Crawford EE, McCarthy PM, Malaisrie SC, Puthumana JJ, Robinson JD, Markl M, Liu M, Andrei AC, Guzzardi DG, Kruse J, Fedak PWM.J Clin Med. 2020 May 5;9(5):E1354. doi: 10.3390/jcm9051354.PMID: 32380775 Free article.
Abstract
Bicuspid aortic valve (BAV) is a common congenital heart diagnosis and is associated with aortopathy. Current guidelines for aortic resection have been validated but are based on aortic diameter, which is insufficient to predict acute aortic events. Clinical and translational collaboration is necessary to identify biomarkers that can individualize the timing of prophylactic surgery for BAV aortopathy. We describe our multidisciplinary BAV program, including research protocols aimed at biomarker discovery and results from our longitudinal clinical registry. From 2012-2018, 887 patients enrolled in our clinical BAV registry with the option to undergo four dimensional flow cardiovascular magnetic resonance imaging (4D flow CMR) and donate serum plasma or tissue samples. Of 887 patients, 388 (44%) had an elective BAV-related procedure after initial presentation, while 499 (56%) continued with medical management. Of medical patients, 44 (9%) had elective surgery after 2.3 ± 1.4 years. Surgery patients’ biobank donations include 198 (46%) aorta, 374 (86%) aortic valve, and 314 (73%) plasma samples. The 4D flow CMR was completed for 215 (50%) surgery patients and 243 (49%) medical patients. Patients with BAV aortopathy can be safely followed by a multidisciplinary team to detect indications for surgery. Paired tissue and hemodynamic analysis holds opportunity for biomarker development in BAV aortopathy.

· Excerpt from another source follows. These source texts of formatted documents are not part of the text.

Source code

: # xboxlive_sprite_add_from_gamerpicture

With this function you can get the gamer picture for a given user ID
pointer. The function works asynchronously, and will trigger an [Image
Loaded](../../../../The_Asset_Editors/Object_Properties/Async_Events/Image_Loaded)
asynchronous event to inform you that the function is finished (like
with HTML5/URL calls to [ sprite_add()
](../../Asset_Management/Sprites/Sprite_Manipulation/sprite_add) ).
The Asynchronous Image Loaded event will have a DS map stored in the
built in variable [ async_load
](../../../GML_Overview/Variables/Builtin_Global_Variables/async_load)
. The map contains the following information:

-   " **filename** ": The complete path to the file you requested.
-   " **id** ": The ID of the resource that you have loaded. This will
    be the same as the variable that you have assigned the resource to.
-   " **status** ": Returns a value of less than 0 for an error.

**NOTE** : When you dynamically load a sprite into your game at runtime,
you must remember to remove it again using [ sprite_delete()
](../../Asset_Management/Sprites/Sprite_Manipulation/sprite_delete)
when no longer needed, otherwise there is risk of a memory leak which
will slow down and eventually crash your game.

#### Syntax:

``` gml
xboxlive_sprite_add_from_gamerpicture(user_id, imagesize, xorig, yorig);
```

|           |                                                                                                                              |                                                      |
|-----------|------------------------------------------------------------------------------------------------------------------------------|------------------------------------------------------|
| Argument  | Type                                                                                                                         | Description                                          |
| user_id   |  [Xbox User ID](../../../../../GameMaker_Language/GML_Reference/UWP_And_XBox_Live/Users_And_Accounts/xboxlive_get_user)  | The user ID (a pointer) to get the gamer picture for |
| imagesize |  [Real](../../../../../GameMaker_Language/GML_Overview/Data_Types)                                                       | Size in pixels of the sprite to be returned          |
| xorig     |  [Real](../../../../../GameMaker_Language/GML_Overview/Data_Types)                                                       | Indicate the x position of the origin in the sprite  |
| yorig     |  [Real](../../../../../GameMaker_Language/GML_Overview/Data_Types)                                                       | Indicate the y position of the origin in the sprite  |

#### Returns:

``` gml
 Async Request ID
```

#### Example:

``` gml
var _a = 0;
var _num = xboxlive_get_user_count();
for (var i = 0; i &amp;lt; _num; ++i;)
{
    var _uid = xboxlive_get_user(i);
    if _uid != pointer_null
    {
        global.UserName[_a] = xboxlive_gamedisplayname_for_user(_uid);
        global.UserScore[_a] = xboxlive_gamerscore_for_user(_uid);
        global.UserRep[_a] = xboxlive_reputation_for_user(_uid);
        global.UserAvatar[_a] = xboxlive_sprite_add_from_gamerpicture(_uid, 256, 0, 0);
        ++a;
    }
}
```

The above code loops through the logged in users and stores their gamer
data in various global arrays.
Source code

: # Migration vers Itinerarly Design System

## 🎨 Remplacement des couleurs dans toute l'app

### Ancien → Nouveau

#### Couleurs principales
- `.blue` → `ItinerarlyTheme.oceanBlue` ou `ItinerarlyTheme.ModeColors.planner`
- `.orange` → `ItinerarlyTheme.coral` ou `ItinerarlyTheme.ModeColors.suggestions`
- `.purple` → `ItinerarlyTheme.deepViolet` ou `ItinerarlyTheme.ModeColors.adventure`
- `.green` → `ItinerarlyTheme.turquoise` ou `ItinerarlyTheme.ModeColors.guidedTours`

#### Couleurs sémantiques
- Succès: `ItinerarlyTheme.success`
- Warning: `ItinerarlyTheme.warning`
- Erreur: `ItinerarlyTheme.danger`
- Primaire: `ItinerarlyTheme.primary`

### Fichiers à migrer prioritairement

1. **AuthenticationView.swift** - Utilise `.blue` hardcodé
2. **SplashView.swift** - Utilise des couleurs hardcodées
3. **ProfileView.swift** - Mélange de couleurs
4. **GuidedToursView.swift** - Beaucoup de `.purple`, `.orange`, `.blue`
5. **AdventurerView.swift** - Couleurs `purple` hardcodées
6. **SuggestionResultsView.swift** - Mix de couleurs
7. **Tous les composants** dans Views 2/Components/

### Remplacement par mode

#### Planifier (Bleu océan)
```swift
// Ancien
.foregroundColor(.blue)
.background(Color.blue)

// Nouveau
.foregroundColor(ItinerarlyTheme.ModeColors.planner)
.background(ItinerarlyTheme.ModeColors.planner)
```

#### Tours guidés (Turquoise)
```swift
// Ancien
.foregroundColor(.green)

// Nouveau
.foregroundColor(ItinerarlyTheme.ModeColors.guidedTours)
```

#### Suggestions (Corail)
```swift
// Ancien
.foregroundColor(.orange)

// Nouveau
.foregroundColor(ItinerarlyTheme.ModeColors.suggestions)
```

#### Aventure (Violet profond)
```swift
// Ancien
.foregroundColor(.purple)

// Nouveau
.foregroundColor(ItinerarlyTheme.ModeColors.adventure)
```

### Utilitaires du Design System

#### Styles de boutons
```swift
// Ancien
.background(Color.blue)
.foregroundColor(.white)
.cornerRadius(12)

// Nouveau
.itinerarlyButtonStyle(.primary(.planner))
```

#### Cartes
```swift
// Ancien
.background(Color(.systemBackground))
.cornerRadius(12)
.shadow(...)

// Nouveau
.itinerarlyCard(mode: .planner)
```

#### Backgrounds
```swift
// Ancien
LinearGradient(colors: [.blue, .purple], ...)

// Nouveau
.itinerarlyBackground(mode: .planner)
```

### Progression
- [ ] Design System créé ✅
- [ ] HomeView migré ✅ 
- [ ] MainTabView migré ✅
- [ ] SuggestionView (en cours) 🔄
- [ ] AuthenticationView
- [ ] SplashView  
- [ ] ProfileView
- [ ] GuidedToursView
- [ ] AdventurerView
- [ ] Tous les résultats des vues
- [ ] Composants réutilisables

Figure 1 Overall survival estimates in the surgical or transcatheter interventions group.
Figure 2 The 2D CINE (A) and 4D flow cardiovascular magnetic resonance (CMR) (B) in a 32-year old patient with bicuspid aortic valve (BAV, right-noncoronary (R-N) valve fusion pattern), aortic dilatation (Sinus of Valsalva/Mid Ascending Aorta diameter = 42/45 mm), moderate aortic valve stenosis (aortic valve area = 1.5 cm2). A: 2D CINE MRI during peak systole shows limited BAV opening (top) and the associated outflow jet (bottom) B: 3D streamline visualization of systolic blood flow in the thoracic aortic as assessed by 4D flow CMR and shows a marked high-velocity (red color) valve outflow jet directed toward the anterior wall of the ascending aorta (AAo). Note the formation of a complex helix flow pattern in the entire AAo. In addition, 4D flow CMR provides full volumetric coverage of the thoracic aorta and flexible retrospective quantification of peak systolic velocities at multiple locations in the thoracic aorta. LV = left ventricle, PA = pulmonary artery, DAo = descending aorta.